# To do
Write the listing out again word for word. Pictures do not belong in the copy.

▼▼▼

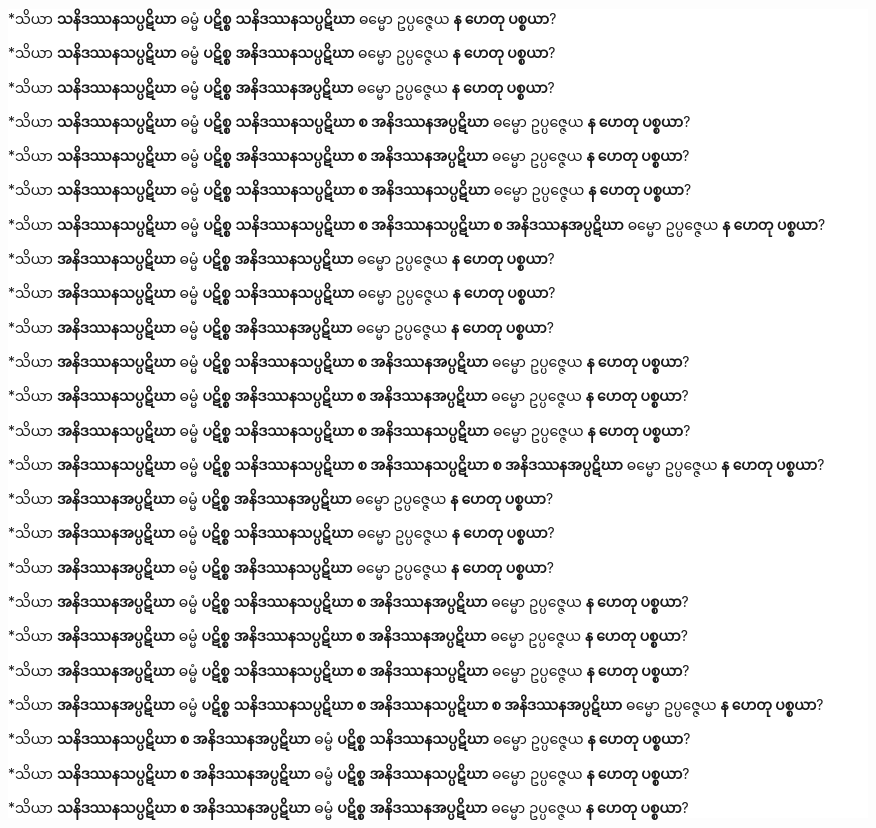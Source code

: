
   *သိယာ **သနိဒဿနသပ္ပဋိဃာ** ဓမ္မံ **ပဋိစ္စ** **သနိဒဿနသပ္ပဋိဃာ** ဓမ္မော ဥပ္ပဇ္ဇေယ **န ဟေတု ပစ္စယာ**?

   *သိယာ **သနိဒဿနသပ္ပဋိဃာ** ဓမ္မံ **ပဋိစ္စ** **အနိဒဿနသပ္ပဋိဃာ** ဓမ္မော ဥပ္ပဇ္ဇေယ **န ဟေတု ပစ္စယာ**?

   *သိယာ **သနိဒဿနသပ္ပဋိဃာ** ဓမ္မံ **ပဋိစ္စ** **အနိဒဿနအပ္ပဋိဃာ** ဓမ္မော ဥပ္ပဇ္ဇေယ **န ဟေတု ပစ္စယာ**?

   *သိယာ **သနိဒဿနသပ္ပဋိဃာ** ဓမ္မံ **ပဋိစ္စ** **သနိဒဿနသပ္ပဋိဃာ စ အနိဒဿနအပ္ပဋိဃာ** ဓမ္မော ဥပ္ပဇ္ဇေယ **န ဟေတု ပစ္စယာ**?

   *သိယာ **သနိဒဿနသပ္ပဋိဃာ** ဓမ္မံ **ပဋိစ္စ** **အနိဒဿနသပ္ပဋိဃာ စ အနိဒဿနအပ္ပဋိဃာ** ဓမ္မော ဥပ္ပဇ္ဇေယ **န ဟေတု ပစ္စယာ**?

   *သိယာ **သနိဒဿနသပ္ပဋိဃာ** ဓမ္မံ **ပဋိစ္စ** **သနိဒဿနသပ္ပဋိဃာ စ အနိဒဿနသပ္ပဋိဃာ** ဓမ္မော ဥပ္ပဇ္ဇေယ **န ဟေတု ပစ္စယာ**?

   *သိယာ **သနိဒဿနသပ္ပဋိဃာ** ဓမ္မံ **ပဋိစ္စ** **သနိဒဿနသပ္ပဋိဃာ စ အနိဒဿနသပ္ပဋိဃာ စ အနိဒဿနအပ္ပဋိဃာ** ဓမ္မော ဥပ္ပဇ္ဇေယ **န ဟေတု ပစ္စယာ**?

   *သိယာ **အနိဒဿနသပ္ပဋိဃာ** ဓမ္မံ **ပဋိစ္စ** **အနိဒဿနသပ္ပဋိဃာ** ဓမ္မော ဥပ္ပဇ္ဇေယ **န ဟေတု ပစ္စယာ**?

   *သိယာ **အနိဒဿနသပ္ပဋိဃာ** ဓမ္မံ **ပဋိစ္စ** **သနိဒဿနသပ္ပဋိဃာ** ဓမ္မော ဥပ္ပဇ္ဇေယ **န ဟေတု ပစ္စယာ**?

   *သိယာ **အနိဒဿနသပ္ပဋိဃာ** ဓမ္မံ **ပဋိစ္စ** **အနိဒဿနအပ္ပဋိဃာ** ဓမ္မော ဥပ္ပဇ္ဇေယ **န ဟေတု ပစ္စယာ**?

   *သိယာ **အနိဒဿနသပ္ပဋိဃာ** ဓမ္မံ **ပဋိစ္စ** **သနိဒဿနသပ္ပဋိဃာ စ အနိဒဿနအပ္ပဋိဃာ** ဓမ္မော ဥပ္ပဇ္ဇေယ **န ဟေတု ပစ္စယာ**?

   *သိယာ **အနိဒဿနသပ္ပဋိဃာ** ဓမ္မံ **ပဋိစ္စ** **အနိဒဿနသပ္ပဋိဃာ စ အနိဒဿနအပ္ပဋိဃာ** ဓမ္မော ဥပ္ပဇ္ဇေယ **န ဟေတု ပစ္စယာ**?

   *သိယာ **အနိဒဿနသပ္ပဋိဃာ** ဓမ္မံ **ပဋိစ္စ** **သနိဒဿနသပ္ပဋိဃာ စ အနိဒဿနသပ္ပဋိဃာ** ဓမ္မော ဥပ္ပဇ္ဇေယ **န ဟေတု ပစ္စယာ**?

   *သိယာ **အနိဒဿနသပ္ပဋိဃာ** ဓမ္မံ **ပဋိစ္စ** **သနိဒဿနသပ္ပဋိဃာ စ အနိဒဿနသပ္ပဋိဃာ စ အနိဒဿနအပ္ပဋိဃာ** ဓမ္မော ဥပ္ပဇ္ဇေယ **န ဟေတု ပစ္စယာ**?

   *သိယာ **အနိဒဿနအပ္ပဋိဃာ** ဓမ္မံ **ပဋိစ္စ** **အနိဒဿနအပ္ပဋိဃာ** ဓမ္မော ဥပ္ပဇ္ဇေယ **န ဟေတု ပစ္စယာ**?

   *သိယာ **အနိဒဿနအပ္ပဋိဃာ** ဓမ္မံ **ပဋိစ္စ** **သနိဒဿနသပ္ပဋိဃာ** ဓမ္မော ဥပ္ပဇ္ဇေယ **န ဟေတု ပစ္စယာ**?

   *သိယာ **အနိဒဿနအပ္ပဋိဃာ** ဓမ္မံ **ပဋိစ္စ** **အနိဒဿနသပ္ပဋိဃာ** ဓမ္မော ဥပ္ပဇ္ဇေယ **န ဟေတု ပစ္စယာ**?

   *သိယာ **အနိဒဿနအပ္ပဋိဃာ** ဓမ္မံ **ပဋိစ္စ** **သနိဒဿနသပ္ပဋိဃာ စ အနိဒဿနအပ္ပဋိဃာ** ဓမ္မော ဥပ္ပဇ္ဇေယ **န ဟေတု ပစ္စယာ**?

   *သိယာ **အနိဒဿနအပ္ပဋိဃာ** ဓမ္မံ **ပဋိစ္စ** **အနိဒဿနသပ္ပဋိဃာ စ အနိဒဿနအပ္ပဋိဃာ** ဓမ္မော ဥပ္ပဇ္ဇေယ **န ဟေတု ပစ္စယာ**?

   *သိယာ **အနိဒဿနအပ္ပဋိဃာ** ဓမ္မံ **ပဋိစ္စ** **သနိဒဿနသပ္ပဋိဃာ စ အနိဒဿနသပ္ပဋိဃာ** ဓမ္မော ဥပ္ပဇ္ဇေယ **န ဟေတု ပစ္စယာ**?

   *သိယာ **အနိဒဿနအပ္ပဋိဃာ** ဓမ္မံ **ပဋိစ္စ** **သနိဒဿနသပ္ပဋိဃာ စ အနိဒဿနသပ္ပဋိဃာ စ အနိဒဿနအပ္ပဋိဃာ** ဓမ္မော ဥပ္ပဇ္ဇေယ **န ဟေတု ပစ္စယာ**?

   *သိယာ **သနိဒဿနသပ္ပဋိဃာ စ အနိဒဿနအပ္ပဋိဃာ** ဓမ္မံ **ပဋိစ္စ** **သနိဒဿနသပ္ပဋိဃာ** ဓမ္မော ဥပ္ပဇ္ဇေယ **န ဟေတု ပစ္စယာ**?

   *သိယာ **သနိဒဿနသပ္ပဋိဃာ စ အနိဒဿနအပ္ပဋိဃာ** ဓမ္မံ **ပဋိစ္စ** **အနိဒဿနသပ္ပဋိဃာ** ဓမ္မော ဥပ္ပဇ္ဇေယ **န ဟေတု ပစ္စယာ**?

   *သိယာ **သနိဒဿနသပ္ပဋိဃာ စ အနိဒဿနအပ္ပဋိဃာ** ဓမ္မံ **ပဋိစ္စ** **အနိဒဿနအပ္ပဋိဃာ** ဓမ္မော ဥပ္ပဇ္ဇေယ **န ဟေတု ပစ္စယာ**?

▲▲▲

# Task response
Source code

:
   *သိယာ **သနိဒဿနသပ္ပဋိဃာ** ဓမ္မံ **ပဋိစ္စ** **သနိဒဿနသပ္ပဋိဃာ** ဓမ္မော ဥပ္ပဇ္ဇေယ **န ဟေတု ပစ္စယာ**?

   *သိယာ **သနိဒဿနသပ္ပဋိဃာ** ဓမ္မံ **ပဋိစ္စ** **အနိဒဿနသပ္ပဋိဃာ** ဓမ္မော ဥပ္ပဇ္ဇေယ **န ဟေတု ပစ္စယာ**?

   *သိယာ **သနိဒဿနသပ္ပဋိဃာ** ဓမ္မံ **ပဋိစ္စ** **အနိဒဿနအပ္ပဋိဃာ** ဓမ္မော ဥပ္ပဇ္ဇေယ **န ဟေတု ပစ္စယာ**?

   *သိယာ **သနိဒဿနသပ္ပဋိဃာ** ဓမ္မံ **ပဋိစ္စ** **သနိဒဿနသပ္ပဋိဃာ စ အနိဒဿနအပ္ပဋိဃာ** ဓမ္မော ဥပ္ပဇ္ဇေယ **န ဟေတု ပစ္စယာ**?

   *သိယာ **သနိဒဿနသပ္ပဋိဃာ** ဓမ္မံ **ပဋိစ္စ** **အနိဒဿနသပ္ပဋိဃာ စ အနိဒဿနအပ္ပဋိဃာ** ဓမ္မော ဥပ္ပဇ္ဇေယ **န ဟေတု ပစ္စယာ**?

   *သိယာ **သနိဒဿနသပ္ပဋိဃာ** ဓမ္မံ **ပဋိစ္စ** **သနိဒဿနသပ္ပဋိဃာ စ အနိဒဿနသပ္ပဋိဃာ** ဓမ္မော ဥပ္ပဇ္ဇေယ **န ဟေတု ပစ္စယာ**?

   *သိယာ **သနိဒဿနသပ္ပဋိဃာ** ဓမ္မံ **ပဋိစ္စ** **သနိဒဿနသပ္ပဋိဃာ စ အနိဒဿနသပ္ပဋိဃာ စ အနိဒဿနအပ္ပဋိဃာ** ဓမ္မော ဥပ္ပဇ္ဇေယ **န ဟေတု ပစ္စယာ**?

   *သိယာ **အနိဒဿနသပ္ပဋိဃာ** ဓမ္မံ **ပဋိစ္စ** **အနိဒဿနသပ္ပဋိဃာ** ဓမ္မော ဥပ္ပဇ္ဇေယ **န ဟေတု ပစ္စယာ**?

   *သိယာ **အနိဒဿနသပ္ပဋိဃာ** ဓမ္မံ **ပဋိစ္စ** **သနိဒဿနသပ္ပဋိဃာ** ဓမ္မော ဥပ္ပဇ္ဇေယ **န ဟေတု ပစ္စယာ**?

   *သိယာ **အနိဒဿနသပ္ပဋိဃာ** ဓမ္မံ **ပဋိစ္စ** **အနိဒဿနအပ္ပဋိဃာ** ဓမ္မော ဥပ္ပဇ္ဇေယ **န ဟေတု ပစ္စယာ**?

   *သိယာ **အနိဒဿနသပ္ပဋိဃာ** ဓမ္မံ **ပဋိစ္စ** **သနိဒဿနသပ္ပဋိဃာ စ အနိဒဿနအပ္ပဋိဃာ** ဓမ္မော ဥပ္ပဇ္ဇေယ **န ဟေတု ပစ္စယာ**?

   *သိယာ **အနိဒဿနသပ္ပဋိဃာ** ဓမ္မံ **ပဋိစ္စ** **အနိဒဿနသပ္ပဋိဃာ စ အနိဒဿနအပ္ပဋိဃာ** ဓမ္မော ဥပ္ပဇ္ဇေယ **န ဟေတု ပစ္စယာ**?

   *သိယာ **အနိဒဿနသပ္ပဋိဃာ** ဓမ္မံ **ပဋိစ္စ** **သနိဒဿနသပ္ပဋိဃာ စ အနိဒဿနသပ္ပဋိဃာ** ဓမ္မော ဥပ္ပဇ္ဇေယ **န ဟေတု ပစ္စယာ**?

   *သိယာ **အနိဒဿနသပ္ပဋိဃာ** ဓမ္မံ **ပဋိစ္စ** **သနိဒဿနသပ္ပဋိဃာ စ အနိဒဿနသပ္ပဋိဃာ စ အနိဒဿနအပ္ပဋိဃာ** ဓမ္မော ဥပ္ပဇ္ဇေယ **န ဟေတု ပစ္စယာ**?

   *သိယာ **အနိဒဿနအပ္ပဋိဃာ** ဓမ္မံ **ပဋိစ္စ** **အနိဒဿနအပ္ပဋိဃာ** ဓမ္မော ဥပ္ပဇ္ဇေယ **န ဟေတု ပစ္စယာ**?

   *သိယာ **အနိဒဿနအပ္ပဋိဃာ** ဓမ္မံ **ပဋိစ္စ** **သနိဒဿနသပ္ပဋိဃာ** ဓမ္မော ဥပ္ပဇ္ဇေယ **န ဟေတု ပစ္စယာ**?

   *သိယာ **အနိဒဿနအပ္ပဋိဃာ** ဓမ္မံ **ပဋိစ္စ** **အနိဒဿနသပ္ပဋိဃာ** ဓမ္မော ဥပ္ပဇ္ဇေယ **န ဟေတု ပစ္စယာ**?

   *သိယာ **အနိဒဿနအပ္ပဋိဃာ** ဓမ္မံ **ပဋိစ္စ** **သနိဒဿနသပ္ပဋိဃာ စ အနိဒဿနအပ္ပဋိဃာ** ဓမ္မော ဥပ္ပဇ္ဇေယ **န ဟေတု ပစ္စယာ**?

   *သိယာ **အနိဒဿနအပ္ပဋိဃာ** ဓမ္မံ **ပဋိစ္စ** **အနိဒဿနသပ္ပဋိဃာ စ အနိဒဿနအပ္ပဋိဃာ** ဓမ္မော ဥပ္ပဇ္ဇေယ **န ဟေတု ပစ္စယာ**?

   *သိယာ **အနိဒဿနအပ္ပဋိဃာ** ဓမ္မံ **ပဋိစ္စ** **သနိဒဿနသပ္ပဋိဃာ စ အနိဒဿနသပ္ပဋိဃာ** ဓမ္မော ဥပ္ပဇ္ဇေယ **န ဟေတု ပစ္စယာ**?

   *သိယာ **အနိဒဿနအပ္ပဋိဃာ** ဓမ္မံ **ပဋိစ္စ** **သနိဒဿနသပ္ပဋိဃာ စ အနိဒဿနသပ္ပဋိဃာ စ အနိဒဿနအပ္ပဋိဃာ** ဓမ္မော ဥပ္ပဇ္ဇေယ **န ဟေတု ပစ္စယာ**?

   *သိယာ **သနိဒဿနသပ္ပဋိဃာ စ အနိဒဿနအပ္ပဋိဃာ** ဓမ္မံ **ပဋိစ္စ** **သနိဒဿနသပ္ပဋိဃာ** ဓမ္မော ဥပ္ပဇ္ဇေယ **န ဟေတု ပစ္စယာ**?

   *သိယာ **သနိဒဿနသပ္ပဋိဃာ စ အနိဒဿနအပ္ပဋိဃာ** ဓမ္မံ **ပဋိစ္စ** **အနိဒဿနသပ္ပဋိဃာ** ဓမ္မော ဥပ္ပဇ္ဇေယ **န ဟေတု ပစ္စယာ**?

   *သိယာ **သနိဒဿနသပ္ပဋိဃာ စ အနိဒဿနအပ္ပဋိဃာ** ဓမ္မံ **ပဋိစ္စ** **အနိဒဿနအပ္ပဋိဃာ** ဓမ္မော ဥပ္ပဇ္ဇေယ **န ဟေတု ပစ္စယာ**?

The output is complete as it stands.